Records from a data source:

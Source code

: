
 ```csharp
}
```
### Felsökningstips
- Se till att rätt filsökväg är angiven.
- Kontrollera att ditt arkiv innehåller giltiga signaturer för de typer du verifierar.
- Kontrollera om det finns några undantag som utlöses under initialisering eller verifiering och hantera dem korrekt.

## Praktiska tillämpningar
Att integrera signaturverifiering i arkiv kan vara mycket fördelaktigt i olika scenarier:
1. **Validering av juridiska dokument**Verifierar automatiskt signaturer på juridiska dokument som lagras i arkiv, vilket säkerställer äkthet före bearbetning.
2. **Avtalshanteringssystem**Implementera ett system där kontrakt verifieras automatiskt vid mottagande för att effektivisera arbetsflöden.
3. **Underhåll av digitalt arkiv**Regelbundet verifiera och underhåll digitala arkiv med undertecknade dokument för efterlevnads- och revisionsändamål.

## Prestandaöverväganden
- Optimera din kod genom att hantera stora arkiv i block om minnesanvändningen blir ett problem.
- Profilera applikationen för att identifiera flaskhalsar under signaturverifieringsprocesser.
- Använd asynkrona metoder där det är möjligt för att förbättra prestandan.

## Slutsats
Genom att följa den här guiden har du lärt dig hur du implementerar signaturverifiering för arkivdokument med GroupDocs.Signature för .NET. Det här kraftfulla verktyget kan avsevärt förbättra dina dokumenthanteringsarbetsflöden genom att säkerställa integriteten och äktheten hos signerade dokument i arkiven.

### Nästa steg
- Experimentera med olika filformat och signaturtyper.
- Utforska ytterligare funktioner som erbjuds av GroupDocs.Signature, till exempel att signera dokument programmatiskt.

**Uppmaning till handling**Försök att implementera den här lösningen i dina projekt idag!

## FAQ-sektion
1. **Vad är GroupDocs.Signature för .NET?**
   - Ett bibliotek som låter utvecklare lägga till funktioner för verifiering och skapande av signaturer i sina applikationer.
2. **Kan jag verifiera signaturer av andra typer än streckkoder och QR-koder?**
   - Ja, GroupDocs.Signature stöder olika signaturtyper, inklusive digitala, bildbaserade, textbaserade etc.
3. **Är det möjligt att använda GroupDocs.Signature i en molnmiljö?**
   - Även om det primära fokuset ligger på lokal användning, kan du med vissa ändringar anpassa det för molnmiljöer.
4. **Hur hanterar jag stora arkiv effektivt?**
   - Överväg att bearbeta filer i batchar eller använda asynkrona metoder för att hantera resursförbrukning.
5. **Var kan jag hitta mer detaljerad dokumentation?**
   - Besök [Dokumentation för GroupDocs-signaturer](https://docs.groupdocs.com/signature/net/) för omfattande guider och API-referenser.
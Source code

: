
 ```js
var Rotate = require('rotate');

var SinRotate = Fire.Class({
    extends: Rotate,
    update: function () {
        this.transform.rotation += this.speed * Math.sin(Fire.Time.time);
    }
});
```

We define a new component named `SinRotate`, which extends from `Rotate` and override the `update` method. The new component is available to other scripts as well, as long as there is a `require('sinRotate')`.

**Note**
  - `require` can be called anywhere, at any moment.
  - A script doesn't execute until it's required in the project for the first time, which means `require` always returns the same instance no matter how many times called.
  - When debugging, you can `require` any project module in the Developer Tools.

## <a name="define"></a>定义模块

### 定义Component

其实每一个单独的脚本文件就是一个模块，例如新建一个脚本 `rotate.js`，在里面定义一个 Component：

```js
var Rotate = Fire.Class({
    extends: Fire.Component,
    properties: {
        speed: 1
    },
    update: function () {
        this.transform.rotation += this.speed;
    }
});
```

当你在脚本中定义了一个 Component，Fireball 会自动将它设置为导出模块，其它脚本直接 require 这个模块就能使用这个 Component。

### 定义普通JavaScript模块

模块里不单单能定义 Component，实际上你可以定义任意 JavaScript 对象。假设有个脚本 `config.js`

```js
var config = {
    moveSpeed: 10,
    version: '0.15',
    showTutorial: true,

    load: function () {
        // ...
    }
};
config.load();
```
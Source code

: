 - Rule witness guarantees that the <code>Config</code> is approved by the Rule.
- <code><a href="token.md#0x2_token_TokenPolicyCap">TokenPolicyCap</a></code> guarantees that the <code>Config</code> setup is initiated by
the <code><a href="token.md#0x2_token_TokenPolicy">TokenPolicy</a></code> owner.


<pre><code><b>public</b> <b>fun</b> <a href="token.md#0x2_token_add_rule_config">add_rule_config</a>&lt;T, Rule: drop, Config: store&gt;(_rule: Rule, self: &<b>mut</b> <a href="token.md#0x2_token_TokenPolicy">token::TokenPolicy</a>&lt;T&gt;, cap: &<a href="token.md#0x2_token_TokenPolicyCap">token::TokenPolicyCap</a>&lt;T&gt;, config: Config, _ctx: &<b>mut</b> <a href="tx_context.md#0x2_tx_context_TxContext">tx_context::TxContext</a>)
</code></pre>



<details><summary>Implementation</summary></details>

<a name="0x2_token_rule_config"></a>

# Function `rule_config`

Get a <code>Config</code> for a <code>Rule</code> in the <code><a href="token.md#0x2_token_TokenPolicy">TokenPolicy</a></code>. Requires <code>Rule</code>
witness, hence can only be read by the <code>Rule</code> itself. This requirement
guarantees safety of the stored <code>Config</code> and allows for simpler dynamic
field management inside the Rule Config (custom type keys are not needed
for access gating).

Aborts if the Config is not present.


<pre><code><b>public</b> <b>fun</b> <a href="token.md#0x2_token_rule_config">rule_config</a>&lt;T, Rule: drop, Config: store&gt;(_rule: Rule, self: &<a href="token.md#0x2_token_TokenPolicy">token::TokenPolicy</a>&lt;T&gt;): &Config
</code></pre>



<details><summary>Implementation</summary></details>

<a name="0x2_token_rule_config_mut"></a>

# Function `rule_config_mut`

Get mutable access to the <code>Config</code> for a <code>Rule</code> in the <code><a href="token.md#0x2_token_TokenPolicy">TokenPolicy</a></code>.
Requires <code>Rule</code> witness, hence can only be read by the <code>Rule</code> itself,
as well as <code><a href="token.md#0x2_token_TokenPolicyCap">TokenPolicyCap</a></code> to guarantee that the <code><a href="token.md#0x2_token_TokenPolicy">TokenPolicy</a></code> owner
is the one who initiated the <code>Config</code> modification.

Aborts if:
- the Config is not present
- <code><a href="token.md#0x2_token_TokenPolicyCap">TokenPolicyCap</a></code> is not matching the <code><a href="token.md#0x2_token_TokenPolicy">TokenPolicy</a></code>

* EXERCISE REQUIREMENTS: Scan the entries above, and wherever a line holds the string "SinRotate", copy it.

* OUTPUT OF THE TASK:
var SinRotate = Fire.Class({
We define a new component named `SinRotate`, which extends from `Rotate` and override the `update` method. The new component is available to other scripts as well, as long as there is a `require('sinRotate')`.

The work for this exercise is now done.